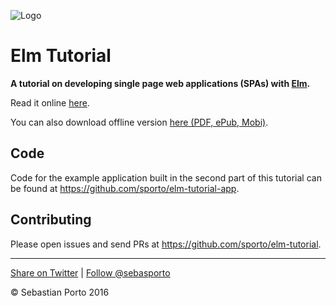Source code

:   
![Logo](en/logo-v02.png)
# Elm Tutorial

__A tutorial on developing single page web applications (SPAs) with [Elm](http://elm-lang.org/).__

Read it online [here](http://www.elm-tutorial.org/).

You can also download offline version [here (PDF, ePub, Mobi)](https://www.gitbook.com/book/sporto/elm-tutorial/details).

## Code

Code for the example application built in the second part of this tutorial can be
found at <https://github.com/sporto/elm-tutorial-app>.

## Contributing

Please open issues and send PRs at <https://github.com/sporto/elm-tutorial>.

---

[Share on Twitter](https://twitter.com/intent/tweet?&text=Elm%20Tutorial&url=http%3A%2F%2Fwww.elm-tutorial.org&via=sebasporto) | [Follow @sebasporto](https://twitter.com/intent/user?screen_name=sebasporto)

© Sebastian Porto 2016
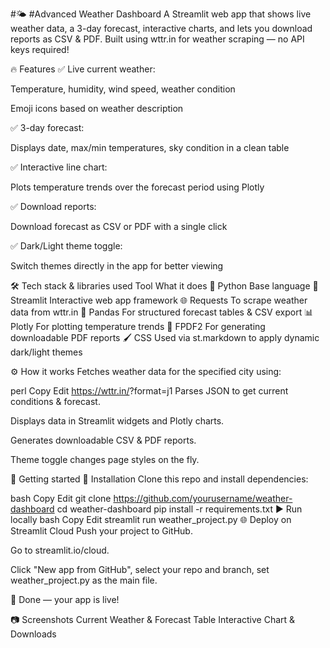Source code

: #🌤️ #Advanced Weather Dashboard
A Streamlit web app that shows live weather data, a 3-day forecast, interactive charts, and lets you download reports as CSV & PDF.
Built using wttr.in for weather scraping — no API keys required!

🔥 Features
✅ Live current weather:

Temperature, humidity, wind speed, weather condition

Emoji icons based on weather description

✅ 3-day forecast:

Displays date, max/min temperatures, sky condition in a clean table

✅ Interactive line chart:

Plots temperature trends over the forecast period using Plotly

✅ Download reports:

Download forecast as CSV or PDF with a single click

✅ Dark/Light theme toggle:

Switch themes directly in the app for better viewing

🛠 Tech stack & libraries used
Tool	What it does
🐍 Python	Base language
🚀 Streamlit	Interactive web app framework
🌐 Requests	To scrape weather data from wttr.in
🐼 Pandas	For structured forecast tables & CSV export
📊 Plotly	For plotting temperature trends
📝 FPDF2	For generating downloadable PDF reports
🖌 CSS	Used via st.markdown to apply dynamic dark/light themes

⚙ How it works
Fetches weather data for the specified city using:

perl
Copy
Edit
https://wttr.in/<city>?format=j1
Parses JSON to get current conditions & forecast.

Displays data in Streamlit widgets and Plotly charts.

Generates downloadable CSV & PDF reports.

Theme toggle changes page styles on the fly.

🚀 Getting started
🔧 Installation
Clone this repo and install dependencies:

bash
Copy
Edit
git clone https://github.com/yourusername/weather-dashboard
cd weather-dashboard
pip install -r requirements.txt
▶️ Run locally
bash
Copy
Edit
streamlit run weather_project.py
🌐 Deploy on Streamlit Cloud
Push your project to GitHub.

Go to streamlit.io/cloud.

Click "New app from GitHub", select your repo and branch, set weather_project.py as the main file.

🚀 Done — your app is live!

📷 Screenshots
Current Weather & Forecast Table	Interactive Chart & Downloads
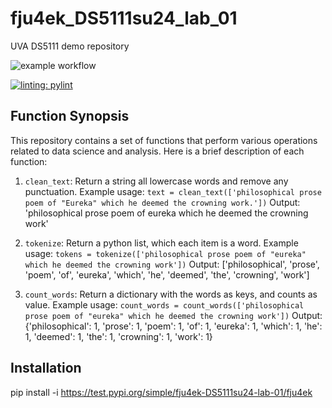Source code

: # fju4ek_DS5111su24_lab_01
UVA DS5111 demo repository

![example workflow](https://github.com/ohashin2G/fju4ek_DS5111su24_lab_01/actions/workflows/validations.yml/badge.svg?branch=week4/testing_word_processors)

[![linting: pylint](https://img.shields.io/badge/linting-pylint-yellowgreen)](https://github.com/pylint-dev/pylint)

## Function Synopsis

This repository contains a set of functions that perform various operations related to data science and analysis. Here is a brief description of each function:

1. `clean_text`: Return a string all lowercase words and remove any punctuation.
	Example usage: `text = clean_text(['philosophical prose poem of "Eureka" which he deemed the crowning work.'])`
	Output: 'philosophical prose poem of eureka which he deemed the crowning work'

2. `tokenize`: Return a python list, which each item is a word.
	Example usage: `tokens = tokenize(['philosophical prose poem of "eureka" which he deemed the crowning work'])`
	Output: ['philosophical', 'prose', 'poem', 'of', 'eureka', 'which', 'he', 'deemed', 'the', 'crowning', 'work']

3. `count_words`: Return a dictionary with the words as keys, and counts as value.
	Example usage: `count_words = count_words(['philosophical prose poem of "eureka" which he deemed the crowning work'])`
	Output: {'philosophical': 1, 'prose': 1, 'poem': 1, 'of': 1, 'eureka': 1, 'which': 1, 'he': 1, 'deemed': 1, 'the': 1, 'crowning': 1, 'work': 1}

## Installation
pip install -i https://test.pypi.org/simple/fju4ek-DS5111su24-lab-01/fju4ek

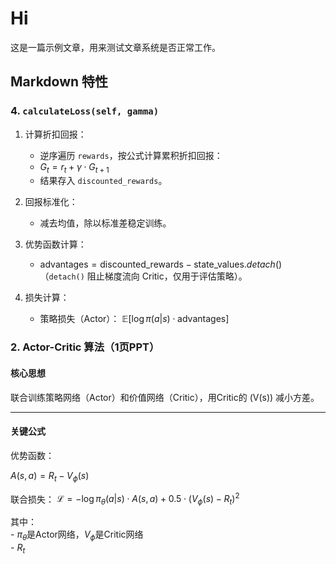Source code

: 
# Hi

这是一篇示例文章，用来测试文章系统是否正常工作。

## Markdown 特性

### 4. `calculateLoss(self, gamma)`

1. 计算折扣回报：
   - 逆序遍历 `rewards`，按公式计算累积折扣回报：
   - $G_t = r_t + \gamma \cdot G_{t+1}$
   - 结果存入 `discounted_rewards`。
2. 回报标准化：
   - 减去均值，除以标准差稳定训练。
3. 优势函数计算：
   - $\text{advantages} = \text{discounted\_rewards} - \text{state\_values}.detach()$
        （`detach()` 阻止梯度流向 Critic，仅用于评估策略）。

4. 损失计算：
    - 策略损失（Actor）：
        $\mathbb{E}[\log \pi(a|s) \cdot \text{advantages}]$

### **2. Actor-Critic 算法（1页PPT）**  

#### **核心思想**  

联合训练策略网络（Actor）和价值网络（Critic），用Critic的 \(V(s)\) 减小方差。

---

#### **关键公式**  

优势函数：

$A(s,a) = R_t - V_\phi(s)$

联合损失：
$\mathcal{L} = -\log \pi_\theta(a|s) \cdot A(s,a) + 0.5 \cdot (V_\phi(s) - R_t)^2$

其中：  
    - $\pi_\theta$是Actor网络，$V_\phi$是Critic网络  
    - $R_t$
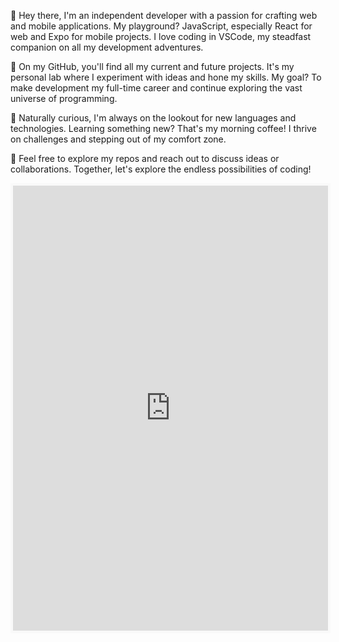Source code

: 👋 Hey there, I'm an independent developer with a passion for crafting web and mobile applications. My playground? JavaScript, especially React for web and Expo for mobile projects. I love coding in VSCode, my steadfast companion on all my development adventures.

🚀 On my GitHub, you'll find all my current and future projects. It's my personal lab where I experiment with ideas and hone my skills. My goal? To make development my full-time career and continue exploring the vast universe of programming.

🌱 Naturally curious, I'm always on the lookout for new languages and technologies. Learning something new? That's my morning coffee! I thrive on challenges and stepping out of my comfort zone.

💬 Feel free to explore my repos and reach out to discuss ideas or collaborations. Together, let's explore the endless possibilities of coding!

<iframe id='kofiframe' src='https://ko-fi.com/corentinrouff/?hidefeed=true&widget=true&embed=true&preview=true' style='border:none;width:100%;padding:4px;background:#f9f9f9;' height='712' title='corentinrouff'></iframe>
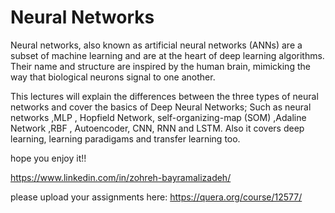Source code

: # Neural Networks
Neural networks, also known as artificial neural networks (ANNs) are a subset of machine learning and are at the heart of deep learning algorithms. Their name and structure are inspired by the human brain, mimicking the way that biological neurons signal to one another.

This lectures will explain the differences between the three types of neural networks and cover the basics of Deep Neural Networks; Such as neural networks ,MLP , Hopfield Network, self-organizing-map (SOM) ,Adaline Network ,RBF , Autoencoder, CNN, RNN and LSTM. Also it covers deep learning, learning paradigams and transfer learning too. 

hope you enjoy it!!

https://www.linkedin.com/in/zohreh-bayramalizadeh/

please upload your assignments here: 
https://quera.org/course/12577/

============

Your goal: Transcribe all of the data above verbatim but omit every picture.

Answer to the problem:
Source code

:   
![Logo](en/logo-v02.png)
# Elm Tutorial

__A tutorial on developing single page web applications (SPAs) with [Elm](http://elm-lang.org/).__

Read it online [here](http://www.elm-tutorial.org/).

You can also download offline version [here (PDF, ePub, Mobi)](https://www.gitbook.com/book/sporto/elm-tutorial/details).

## Code

Code for the example application built in the second part of this tutorial can be
found at <https://github.com/sporto/elm-tutorial-app>.

## Contributing

Please open issues and send PRs at <https://github.com/sporto/elm-tutorial>.

---

[Share on Twitter](https://twitter.com/intent/tweet?&text=Elm%20Tutorial&url=http%3A%2F%2Fwww.elm-tutorial.org&via=sebasporto) | [Follow @sebasporto](https://twitter.com/intent/user?screen_name=sebasporto)

© Sebastian Porto 2016
Source code

: #🌤️ #Advanced Weather Dashboard
A Streamlit web app that shows live weather data, a 3-day forecast, interactive charts, and lets you download reports as CSV & PDF.
Built using wttr.in for weather scraping — no API keys required!

🔥 Features
✅ Live current weather:

Temperature, humidity, wind speed, weather condition

Emoji icons based on weather description

✅ 3-day forecast:

Displays date, max/min temperatures, sky condition in a clean table

✅ Interactive line chart:

Plots temperature trends over the forecast period using Plotly

✅ Download reports:

Download forecast as CSV or PDF with a single click

✅ Dark/Light theme toggle:

Switch themes directly in the app for better viewing

🛠 Tech stack & libraries used
Tool	What it does
🐍 Python	Base language
🚀 Streamlit	Interactive web app framework
🌐 Requests	To scrape weather data from wttr.in
🐼 Pandas	For structured forecast tables & CSV export
📊 Plotly	For plotting temperature trends
📝 FPDF2	For generating downloadable PDF reports
🖌 CSS	Used via st.markdown to apply dynamic dark/light themes

⚙ How it works
Fetches weather data for the specified city using:

perl
Copy
Edit
https://wttr.in/<city>?format=j1
Parses JSON to get current conditions & forecast.

Displays data in Streamlit widgets and Plotly charts.

Generates downloadable CSV & PDF reports.

Theme toggle changes page styles on the fly.

🚀 Getting started
🔧 Installation
Clone this repo and install dependencies:

bash
Copy
Edit
git clone https://github.com/yourusername/weather-dashboard
cd weather-dashboard
pip install -r requirements.txt
▶️ Run locally
bash
Copy
Edit
streamlit run weather_project.py
🌐 Deploy on Streamlit Cloud
Push your project to GitHub.

Go to streamlit.io/cloud.

Click "New app from GitHub", select your repo and branch, set weather_project.py as the main file.

🚀 Done — your app is live!

📷 Screenshots
Current Weather & Forecast Table	Interactive Chart & Downloads
Source code

: # fju4ek_DS5111su24_lab_01
UVA DS5111 demo repository

![example workflow](https://github.com/ohashin2G/fju4ek_DS5111su24_lab_01/actions/workflows/validations.yml/badge.svg?branch=week4/testing_word_processors)

[![linting: pylint](https://img.shields.io/badge/linting-pylint-yellowgreen)](https://github.com/pylint-dev/pylint)

## Function Synopsis

This repository contains a set of functions that perform various operations related to data science and analysis. Here is a brief description of each function:

1. `clean_text`: Return a string all lowercase words and remove any punctuation.
	Example usage: `text = clean_text(['philosophical prose poem of "Eureka" which he deemed the crowning work.'])`
	Output: 'philosophical prose poem of eureka which he deemed the crowning work'

2. `tokenize`: Return a python list, which each item is a word.
	Example usage: `tokens = tokenize(['philosophical prose poem of "eureka" which he deemed the crowning work'])`
	Output: ['philosophical', 'prose', 'poem', 'of', 'eureka', 'which', 'he', 'deemed', 'the', 'crowning', 'work']

3. `count_words`: Return a dictionary with the words as keys, and counts as value.
	Example usage: `count_words = count_words(['philosophical prose poem of "eureka" which he deemed the crowning work'])`
	Output: {'philosophical': 1, 'prose': 1, 'poem': 1, 'of': 1, 'eureka': 1, 'which': 1, 'he': 1, 'deemed': 1, 'the': 1, 'crowning': 1, 'work': 1}

## Installation
pip install -i https://test.pypi.org/simple/fju4ek-DS5111su24-lab-01/fju4ek

Source code

: 
# Hi

这是一篇示例文章，用来测试文章系统是否正常工作。

## Markdown 特性

### 4. `calculateLoss(self, gamma)`

1. 计算折扣回报：
   - 逆序遍历 `rewards`，按公式计算累积折扣回报：
   - $G_t = r_t + \gamma \cdot G_{t+1}$
   - 结果存入 `discounted_rewards`。
2. 回报标准化：
   - 减去均值，除以标准差稳定训练。
3. 优势函数计算：
   - $\text{advantages} = \text{discounted\_rewards} - \text{state\_values}.detach()$
        （`detach()` 阻止梯度流向 Critic，仅用于评估策略）。

4. 损失计算：
    - 策略损失（Actor）：
        $\mathbb{E}[\log \pi(a|s) \cdot \text{advantages}]$

### **2. Actor-Critic 算法（1页PPT）**  

#### **核心思想**  

联合训练策略网络（Actor）和价值网络（Critic），用Critic的 \(V(s)\) 减小方差。

---

#### **关键公式**  

优势函数：

$A(s,a) = R_t - V_\phi(s)$

联合损失：
$\mathcal{L} = -\log \pi_\theta(a|s) \cdot A(s,a) + 0.5 \cdot (V_\phi(s) - R_t)^2$

其中：  
    - $\pi_\theta$是Actor网络，$V_\phi$是Critic网络  
    - $R_t$
Source code

: 👋 Hey there, I'm an independent developer with a passion for crafting web and mobile applications. My playground? JavaScript, especially React for web and Expo for mobile projects. I love coding in VSCode, my steadfast companion on all my development adventures.

🚀 On my GitHub, you'll find all my current and future projects. It's my personal lab where I experiment with ideas and hone my skills. My goal? To make development my full-time career and continue exploring the vast universe of programming.

🌱 Naturally curious, I'm always on the lookout for new languages and technologies. Learning something new? That's my morning coffee! I thrive on challenges and stepping out of my comfort zone.

💬 Feel free to explore my repos and reach out to discuss ideas or collaborations. Together, let's explore the endless possibilities of coding!

<iframe id='kofiframe' src='https://ko-fi.com/corentinrouff/?hidefeed=true&widget=true&embed=true&preview=true' style='border:none;width:100%;padding:4px;background:#f9f9f9;' height='712' title='corentinrouff'></iframe>
Source code

: # Neural Networks
Neural networks, also known as artificial neural networks (ANNs) are a subset of machine learning and are at the heart of deep learning algorithms. Their name and structure are inspired by the human brain, mimicking the way that biological neurons signal to one another.

This lectures will explain the differences between the three types of neural networks and cover the basics of Deep Neural Networks; Such as neural networks ,MLP , Hopfield Network, self-organizing-map (SOM) ,Adaline Network ,RBF , Autoencoder, CNN, RNN and LSTM. Also it covers deep learning, learning paradigams and transfer learning too. 

hope you enjoy it!!

https://www.linkedin.com/in/zohreh-bayramalizadeh/

please upload your assignments here: 
https://quera.org/course/12577/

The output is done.